:: Source material ::
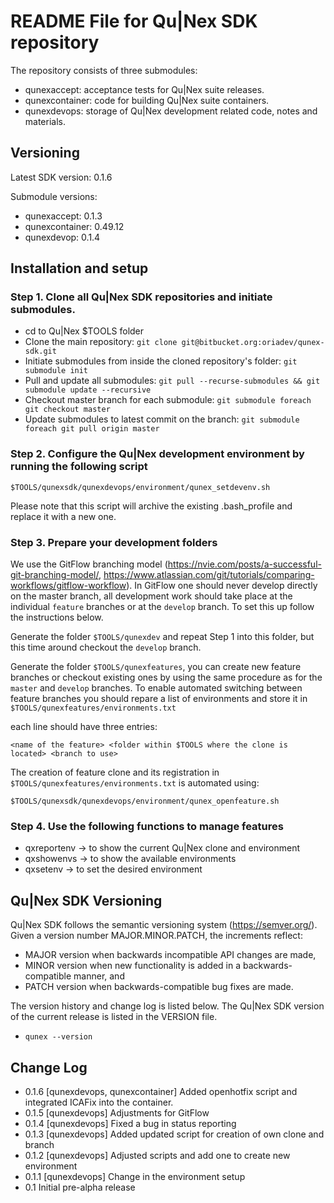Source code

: README File for Qu|Nex SDK repository
=====================================

The repository consists of three submodules:
* qunexaccept: acceptance tests for Qu|Nex suite releases.
* qunexcontainer: code for building Qu|Nex suite containers.
* qunexdevops: storage of Qu|Nex development related code, notes and materials.

Versioning
----------
Latest SDK version: 0.1.6

Submodule versions:
* qunexaccept: 0.1.3
* qunexcontainer: 0.49.12
* qunexdevop: 0.1.4

Installation and setup 
----------------------

### Step 1. Clone all Qu|Nex SDK repositories and initiate submodules.

* cd to Qu|Nex $TOOLS folder
* Clone the main repository: `git clone git@bitbucket.org:oriadev/qunex-sdk.git`
* Initiate submodules from inside the cloned repository's folder: `git submodule init`
* Pull and update all submodules: `git pull --recurse-submodules && git submodule update --recursive`
* Checkout master branch for each submodule: `git submodule foreach git checkout master`
* Update submodules to latest commit on the branch: `git submodule foreach git pull origin master`

### Step 2. Configure the Qu|Nex development environment by running the following script

```
$TOOLS/qunexsdk/qunexdevops/environment/qunex_setdevenv.sh
```

Please note that this script will archive the existing .bash_profile and replace it with a new one.


### Step 3. Prepare your development folders

We use the GitFlow branching model (https://nvie.com/posts/a-successful-git-branching-model/, https://www.atlassian.com/git/tutorials/comparing-workflows/gitflow-workflow). In GitFlow one should never develop directly on the master branch, all development work should take place at the individual `feature` branches or at the `develop` branch. To set this up follow the instructions below.

Generate the folder `$TOOLS/qunexdev` and repeat Step 1 into this folder, but this time around checkout the `develop` branch.

Generate the folder `$TOOLS/qunexfeatures`, you can create new feature branches or checkout existing ones by using the same procedure as for the `master` and `develop` branches. To enable automated switching between feature branches you should repare a list of environments and store it in `$TOOLS/qunexfeatures/environments.txt`

each line should have three entries:

```
<name of the feature> <folder within $TOOLS where the clone is located> <branch to use>
```

The creation of feature clone and its registration in `$TOOLS/qunexfeatures/environments.txt` is automated using:

```
$TOOLS/qunexsdk/qunexdevops/environment/qunex_openfeature.sh
```


### Step 4. Use the following functions to manage features

* qxreportenv -> to show the current Qu|Nex clone and environment
* qxshowenvs  -> to show the available environments
* qxsetenv    -> to set the desired environment


Qu|Nex SDK Versioning
---------------------

Qu|Nex SDK follows the semantic versioning system (https://semver.org/). 
Given a version number MAJOR.MINOR.PATCH, the increments reflect:

* MAJOR version when backwards incompatible API changes are made,
* MINOR version when new functionality is added in a backwards-compatible manner, and
* PATCH version when backwards-compatible bug fixes are made.

The version history and change log is listed below. The Qu|Nex SDK version of the current release 
is listed in the VERSION file.

* `qunex --version`

Change Log
----------

* 0.1.6 [qunexdevops, qunexcontainer] Added openhotfix script and integrated ICAFix into the container.
* 0.1.5 [qunexdevops] Adjustments for GitFlow 
* 0.1.4 [qunexdevops] Fixed a bug in status reporting
* 0.1.3 [qunexdevops] Added updated script for creation of own clone and branch
* 0.1.2 [qunexdevops] Adjusted scripts and add one to create new environment
* 0.1.1 [qunexdevops] Change in the environment setup
* 0.1 Initial pre-alpha release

:: Work task ::
Reproduce verbatim the opening line of the material and every line after it, up to and including the line with "each line should", but no pictures.

:: Result of this exercise ::
Source code

: README File for Qu|Nex SDK repository
=====================================

The repository consists of three submodules:
* qunexaccept: acceptance tests for Qu|Nex suite releases.
* qunexcontainer: code for building Qu|Nex suite containers.
* qunexdevops: storage of Qu|Nex development related code, notes and materials.

Versioning
----------
Latest SDK version: 0.1.6

Submodule versions:
* qunexaccept: 0.1.3
* qunexcontainer: 0.49.12
* qunexdevop: 0.1.4

Installation and setup 
----------------------

### Step 1. Clone all Qu|Nex SDK repositories and initiate submodules.

* cd to Qu|Nex $TOOLS folder
* Clone the main repository: `git clone git@bitbucket.org:oriadev/qunex-sdk.git`
* Initiate submodules from inside the cloned repository's folder: `git submodule init`
* Pull and update all submodules: `git pull --recurse-submodules && git submodule update --recursive`
* Checkout master branch for each submodule: `git submodule foreach git checkout master`
* Update submodules to latest commit on the branch: `git submodule foreach git pull origin master`

### Step 2. Configure the Qu|Nex development environment by running the following script

```
$TOOLS/qunexsdk/qunexdevops/environment/qunex_setdevenv.sh
```

Please note that this script will archive the existing .bash_profile and replace it with a new one.


### Step 3. Prepare your development folders

We use the GitFlow branching model (https://nvie.com/posts/a-successful-git-branching-model/, https://www.atlassian.com/git/tutorials/comparing-workflows/gitflow-workflow). In GitFlow one should never develop directly on the master branch, all development work should take place at the individual `feature` branches or at the `develop` branch. To set this up follow the instructions below.

Generate the folder `$TOOLS/qunexdev` and repeat Step 1 into this folder, but this time around checkout the `develop` branch.

Generate the folder `$TOOLS/qunexfeatures`, you can create new feature branches or checkout existing ones by using the same procedure as for the `master` and `develop` branches. To enable automated switching between feature branches you should repare a list of environments and store it in `$TOOLS/qunexfeatures/environments.txt`

each line should have three entries:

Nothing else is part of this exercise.